Thu Mar 7 09:29:35 PST 2013

On Mar 6, 2013, at 9:42 PM, James Cownie wrote:

>
> On 6 Mar 2013, at 06:00, Mark Hahn wrote:
>
>>> The issue here is that because we offer 8GB of memory on the  
>>> cards, some
>>> BIOSes are unable to map all of it through the PCI either due to  
>>> bugs or
>>> failure to support so much memory. This is not the only people  
>>> suffering
>>
>> interesting.  but it seems like there are quite a few cards out there
>> with 4-6GB (admittedly, mostly higher-end workstation/gp-gpu cards.)
>> is this issue a bigger deal for Phi than the Nvidia family?
>> is it more critical for using Phi in offload mode?
>
> I think this was answered by Brice in another message. We map all  
> of the memory
> through the PCI, whereas many other people only map a smaller  
> buffer, and therefore
> have to do additional copies.

James, not really following exactly what you mean by 'through the PCI'.

If you do memory through the pci, isn't that factor 10+ worse in  
bandwidth than when using device RAM?

What matters is how much RAM you can allocate on the device for your  
threads of course.
Anything you ship through that PCI is going to be that slow in terms  
of bandwidth,
that you just do not want to do that and really want to limit it.
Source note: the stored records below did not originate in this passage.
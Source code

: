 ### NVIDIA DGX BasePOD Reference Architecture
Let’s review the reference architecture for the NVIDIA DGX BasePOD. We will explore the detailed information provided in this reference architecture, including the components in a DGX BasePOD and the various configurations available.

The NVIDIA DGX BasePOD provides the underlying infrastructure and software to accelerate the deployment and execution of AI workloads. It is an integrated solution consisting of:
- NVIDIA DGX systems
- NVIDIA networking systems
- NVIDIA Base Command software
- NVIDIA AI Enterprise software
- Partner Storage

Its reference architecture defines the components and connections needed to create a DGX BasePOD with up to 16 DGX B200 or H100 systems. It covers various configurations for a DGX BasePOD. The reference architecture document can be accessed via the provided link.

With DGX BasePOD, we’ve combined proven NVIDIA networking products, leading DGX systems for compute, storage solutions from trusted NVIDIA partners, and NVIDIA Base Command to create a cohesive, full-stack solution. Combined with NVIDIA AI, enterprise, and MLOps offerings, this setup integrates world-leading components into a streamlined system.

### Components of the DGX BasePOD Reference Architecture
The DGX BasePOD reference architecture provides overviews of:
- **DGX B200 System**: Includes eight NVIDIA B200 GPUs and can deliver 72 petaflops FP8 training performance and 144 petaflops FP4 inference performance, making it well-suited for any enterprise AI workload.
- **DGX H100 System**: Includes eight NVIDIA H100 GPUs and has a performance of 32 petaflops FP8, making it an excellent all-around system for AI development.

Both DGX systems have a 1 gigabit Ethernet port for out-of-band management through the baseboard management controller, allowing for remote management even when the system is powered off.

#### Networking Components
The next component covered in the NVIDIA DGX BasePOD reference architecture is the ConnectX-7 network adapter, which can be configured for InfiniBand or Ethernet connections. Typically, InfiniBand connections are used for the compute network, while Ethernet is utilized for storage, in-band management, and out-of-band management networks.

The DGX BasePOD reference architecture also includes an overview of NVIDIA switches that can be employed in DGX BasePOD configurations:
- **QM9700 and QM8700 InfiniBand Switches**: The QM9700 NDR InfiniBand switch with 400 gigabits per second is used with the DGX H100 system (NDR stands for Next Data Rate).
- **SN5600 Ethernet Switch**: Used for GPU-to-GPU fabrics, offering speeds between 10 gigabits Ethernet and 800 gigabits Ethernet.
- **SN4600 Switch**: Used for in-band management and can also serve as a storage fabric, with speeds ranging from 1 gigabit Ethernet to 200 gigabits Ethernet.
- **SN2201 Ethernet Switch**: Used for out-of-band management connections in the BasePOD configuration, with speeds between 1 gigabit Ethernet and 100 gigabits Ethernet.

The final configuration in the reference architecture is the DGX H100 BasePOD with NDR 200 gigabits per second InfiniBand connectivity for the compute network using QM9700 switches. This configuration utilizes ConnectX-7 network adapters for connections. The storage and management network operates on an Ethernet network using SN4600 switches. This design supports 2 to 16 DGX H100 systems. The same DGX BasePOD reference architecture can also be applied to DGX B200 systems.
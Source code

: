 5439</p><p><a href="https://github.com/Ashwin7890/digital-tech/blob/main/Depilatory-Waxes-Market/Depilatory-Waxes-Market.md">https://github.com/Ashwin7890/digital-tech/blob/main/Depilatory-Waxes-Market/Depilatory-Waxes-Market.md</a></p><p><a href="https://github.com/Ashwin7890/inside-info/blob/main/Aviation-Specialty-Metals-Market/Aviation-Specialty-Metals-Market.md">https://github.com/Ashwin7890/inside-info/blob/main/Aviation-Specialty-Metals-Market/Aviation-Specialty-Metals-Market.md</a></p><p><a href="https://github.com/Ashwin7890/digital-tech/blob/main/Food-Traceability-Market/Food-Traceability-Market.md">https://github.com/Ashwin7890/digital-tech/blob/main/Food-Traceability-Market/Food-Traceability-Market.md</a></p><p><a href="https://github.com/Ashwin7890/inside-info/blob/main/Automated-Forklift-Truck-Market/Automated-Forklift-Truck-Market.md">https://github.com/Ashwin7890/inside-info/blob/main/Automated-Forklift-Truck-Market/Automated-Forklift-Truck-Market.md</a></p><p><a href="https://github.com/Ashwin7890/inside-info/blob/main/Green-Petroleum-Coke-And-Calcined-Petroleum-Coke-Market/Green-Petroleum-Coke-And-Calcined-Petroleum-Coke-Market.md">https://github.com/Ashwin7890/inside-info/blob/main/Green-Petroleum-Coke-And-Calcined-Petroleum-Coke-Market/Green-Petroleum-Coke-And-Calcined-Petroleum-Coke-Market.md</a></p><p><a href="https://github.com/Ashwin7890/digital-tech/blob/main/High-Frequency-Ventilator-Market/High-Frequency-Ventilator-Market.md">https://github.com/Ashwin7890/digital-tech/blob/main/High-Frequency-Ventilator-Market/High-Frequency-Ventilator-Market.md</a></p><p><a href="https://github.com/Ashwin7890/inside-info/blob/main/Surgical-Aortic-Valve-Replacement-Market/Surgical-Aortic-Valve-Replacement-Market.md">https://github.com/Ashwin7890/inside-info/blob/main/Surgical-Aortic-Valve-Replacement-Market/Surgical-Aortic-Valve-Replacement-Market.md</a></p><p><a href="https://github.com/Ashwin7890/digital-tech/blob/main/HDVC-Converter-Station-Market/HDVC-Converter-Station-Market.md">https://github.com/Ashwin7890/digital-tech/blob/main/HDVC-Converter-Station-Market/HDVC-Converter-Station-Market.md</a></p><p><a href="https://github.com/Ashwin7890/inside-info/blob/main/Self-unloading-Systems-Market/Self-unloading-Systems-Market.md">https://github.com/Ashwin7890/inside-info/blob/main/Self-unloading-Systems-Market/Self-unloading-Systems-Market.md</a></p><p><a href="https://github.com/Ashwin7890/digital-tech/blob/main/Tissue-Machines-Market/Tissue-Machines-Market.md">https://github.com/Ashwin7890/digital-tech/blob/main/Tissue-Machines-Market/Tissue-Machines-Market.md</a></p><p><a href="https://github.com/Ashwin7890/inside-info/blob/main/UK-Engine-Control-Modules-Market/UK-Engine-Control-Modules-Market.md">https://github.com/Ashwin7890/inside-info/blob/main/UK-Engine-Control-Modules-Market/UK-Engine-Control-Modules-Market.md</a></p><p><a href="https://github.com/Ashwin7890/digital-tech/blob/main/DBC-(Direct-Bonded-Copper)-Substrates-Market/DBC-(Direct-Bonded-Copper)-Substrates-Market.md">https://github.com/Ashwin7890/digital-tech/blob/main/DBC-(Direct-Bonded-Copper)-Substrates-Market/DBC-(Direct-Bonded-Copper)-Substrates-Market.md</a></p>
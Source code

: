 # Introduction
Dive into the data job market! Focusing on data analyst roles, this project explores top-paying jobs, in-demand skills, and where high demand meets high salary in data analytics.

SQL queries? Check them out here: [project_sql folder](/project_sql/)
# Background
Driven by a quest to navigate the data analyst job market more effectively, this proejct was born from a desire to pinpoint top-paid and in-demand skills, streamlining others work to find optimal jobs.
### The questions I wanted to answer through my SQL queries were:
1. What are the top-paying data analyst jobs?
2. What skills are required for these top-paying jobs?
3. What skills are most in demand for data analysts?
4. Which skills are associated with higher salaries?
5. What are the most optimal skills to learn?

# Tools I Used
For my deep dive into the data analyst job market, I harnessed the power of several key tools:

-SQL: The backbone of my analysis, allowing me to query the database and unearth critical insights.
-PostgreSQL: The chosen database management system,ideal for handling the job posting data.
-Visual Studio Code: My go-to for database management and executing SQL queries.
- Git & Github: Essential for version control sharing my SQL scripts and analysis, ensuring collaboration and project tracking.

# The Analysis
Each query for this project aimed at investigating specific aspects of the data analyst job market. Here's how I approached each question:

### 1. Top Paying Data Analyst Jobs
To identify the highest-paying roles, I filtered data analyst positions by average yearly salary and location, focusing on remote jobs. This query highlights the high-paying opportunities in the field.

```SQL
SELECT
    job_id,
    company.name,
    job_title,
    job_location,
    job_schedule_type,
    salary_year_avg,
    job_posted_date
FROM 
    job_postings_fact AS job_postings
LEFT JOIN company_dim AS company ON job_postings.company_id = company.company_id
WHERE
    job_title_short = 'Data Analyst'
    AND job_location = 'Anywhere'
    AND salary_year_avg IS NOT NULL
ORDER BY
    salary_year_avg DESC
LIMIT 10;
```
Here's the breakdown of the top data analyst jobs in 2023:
If you transfer data from HOST (the cpu's) to the GPU, then AMD and  
Nvidia gpgpu cards can do that
without stopping the gpu cores from calculation. So it happens in  
background. In this manner you need of
course a limited buffer.

A problem some report with OpenCL is that if they by accident  
overallocate the amount of RAM they want to
use on the gpu, that it is allocating Host memory, which as said  
before is pretty slow. Really more than factor 10.